Downtime duration is invaluable for reporting
The recovery alert's duration field gives you a precise outage length without having to dig through charts. Use it for client SLA reports, incident post-mortems, or hosting provider support tickets.
Alert Timing Summary
| Event | When you're notified | What's included |
|---|---|---|
| Site goes down | Immediately after confirmation | Timestamp, error type |
| Site recovers | On next successful check | Timestamp, total downtime duration |
| SSL cert expiring | At 30, 14, 7, 0 days remaining | Domain, expiry date, days remaining |
| SSL cert expired | On expiry day | Domain, expired date |
| Domain expiring | As expiry approaches | Domain, registrar (if available), expiry date |
Data Retention
All monitoring data is retained for 30 days:
| Data type | Retention |
|---|---|
| Individual uptime check results (up/down + status code) | 30 days |
| Response time measurements (all 6 phases) | 30 days |
| SSL certificate snapshots (issuer, expiry, validity) | 30 days |
| Downtime incident records (start, end, duration) | 30 days |
After 30 days, raw data points are permanently purged. The 24-hour chart and summary metrics always reflect the most recent data.
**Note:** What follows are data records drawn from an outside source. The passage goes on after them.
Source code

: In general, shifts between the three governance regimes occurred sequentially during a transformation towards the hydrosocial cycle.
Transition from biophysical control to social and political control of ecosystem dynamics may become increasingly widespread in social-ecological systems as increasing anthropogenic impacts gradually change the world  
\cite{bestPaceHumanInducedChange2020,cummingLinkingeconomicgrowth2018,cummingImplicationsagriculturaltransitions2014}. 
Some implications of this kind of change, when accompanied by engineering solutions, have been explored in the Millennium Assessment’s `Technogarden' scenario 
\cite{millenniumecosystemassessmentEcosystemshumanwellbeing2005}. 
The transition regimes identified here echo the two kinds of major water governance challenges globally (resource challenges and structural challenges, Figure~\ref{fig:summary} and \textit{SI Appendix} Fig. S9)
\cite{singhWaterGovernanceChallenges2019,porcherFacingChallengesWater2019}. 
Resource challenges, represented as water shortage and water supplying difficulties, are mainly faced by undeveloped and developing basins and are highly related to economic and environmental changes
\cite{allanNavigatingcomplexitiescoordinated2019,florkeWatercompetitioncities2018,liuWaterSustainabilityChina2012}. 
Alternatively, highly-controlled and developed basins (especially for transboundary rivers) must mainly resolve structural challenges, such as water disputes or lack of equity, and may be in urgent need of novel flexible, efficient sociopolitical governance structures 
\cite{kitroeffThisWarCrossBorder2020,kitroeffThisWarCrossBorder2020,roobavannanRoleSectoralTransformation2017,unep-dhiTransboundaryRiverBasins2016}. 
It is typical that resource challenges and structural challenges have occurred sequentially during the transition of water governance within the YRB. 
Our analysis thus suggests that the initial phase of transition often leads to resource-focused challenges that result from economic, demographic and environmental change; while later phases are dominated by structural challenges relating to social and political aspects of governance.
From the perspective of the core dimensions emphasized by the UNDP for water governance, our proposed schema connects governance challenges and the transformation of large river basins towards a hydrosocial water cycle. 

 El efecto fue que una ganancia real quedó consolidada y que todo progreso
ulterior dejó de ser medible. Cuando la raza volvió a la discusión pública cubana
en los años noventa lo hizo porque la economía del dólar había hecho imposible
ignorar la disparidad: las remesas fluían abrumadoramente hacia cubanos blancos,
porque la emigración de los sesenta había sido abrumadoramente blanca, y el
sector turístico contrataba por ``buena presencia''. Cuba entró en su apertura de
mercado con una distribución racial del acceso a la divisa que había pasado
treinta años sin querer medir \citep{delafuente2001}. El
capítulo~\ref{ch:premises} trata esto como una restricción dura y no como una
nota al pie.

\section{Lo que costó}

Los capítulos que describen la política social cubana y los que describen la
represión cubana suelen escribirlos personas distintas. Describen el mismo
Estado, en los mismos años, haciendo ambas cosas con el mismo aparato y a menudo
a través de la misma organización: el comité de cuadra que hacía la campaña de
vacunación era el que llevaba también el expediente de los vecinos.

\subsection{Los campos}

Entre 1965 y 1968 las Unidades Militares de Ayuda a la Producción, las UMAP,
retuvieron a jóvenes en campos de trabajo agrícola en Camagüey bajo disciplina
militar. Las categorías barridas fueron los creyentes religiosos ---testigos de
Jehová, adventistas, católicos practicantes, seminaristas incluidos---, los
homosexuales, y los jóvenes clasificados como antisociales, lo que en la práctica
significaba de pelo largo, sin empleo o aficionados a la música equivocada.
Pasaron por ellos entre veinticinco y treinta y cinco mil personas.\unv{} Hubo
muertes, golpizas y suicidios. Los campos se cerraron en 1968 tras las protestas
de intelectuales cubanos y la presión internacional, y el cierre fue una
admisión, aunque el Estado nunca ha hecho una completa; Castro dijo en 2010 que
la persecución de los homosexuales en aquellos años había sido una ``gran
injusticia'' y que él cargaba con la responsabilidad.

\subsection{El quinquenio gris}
No long-term historical data
WPGrip does not currently offer extended data retention. If you need monitoring data beyond 30 days for compliance, SLA reporting, or trend analysis, export or screenshot the data before it ages out.
Monitoring in Practice
Reading the Response Time Chart
A healthy WordPress site shows a relatively flat response-time line with minor fluctuations. Here's what common patterns mean:
| Chart pattern | Likely cause | What to do |
|---|---|---|
| Flat, low line (~200–400 ms) | Healthy, well-cached site | Nothing — this is the goal |
| Gradual upward trend over days | Growing resource consumption (memory leak, bloating DB) | Run wp db optimize, check for runaway cron jobs, review plugin memory usage |
| Sudden spike then quick recovery | Traffic burst, heavy cron job, or backup running | Check server access logs for the spike period; stagger cron jobs |
| Regular spikes at the same time daily | Scheduled task: WordPress cron, server backup, log rotation | Move heavy cron jobs to off-peak hours; use DISABLE_WP_CRON and a real system cron |
| Consistently high baseline (>1 s) | No page cache, slow database, over-loaded server | Add page caching, optimize MySQL, upgrade hosting |
| Flatline at zero | Site is down — no response to measure | Investigate immediately; check server status and error logs |
Uptime Percentage Reference
Uptime percentages sound abstract until you convert them to actual downtime:
| Uptime % | Downtime per month | Downtime per year | Assessment |
|---|---|---|---|
| 99.99% | ~4 minutes | ~52 minutes | Enterprise-grade |
| 99.9% | ~43 minutes | ~8.7 hours | Excellent for most sites |
| 99.5% | ~3.6 hours | ~1.8 days | Acceptable for low-traffic sites |
| 99.0% | ~7.3 hours | ~3.6 days | Needs investigation |
| 95.0% | ~1.5 days | ~18 days | Serious reliability problems |
What to aim for
Most well-managed WordPress sites on decent hosting should achieve 99.5% or better without much effort. If you're running WooCommerce, membership sites, or any site where downtime costs revenue, target 99.9%+ and investigate every outage.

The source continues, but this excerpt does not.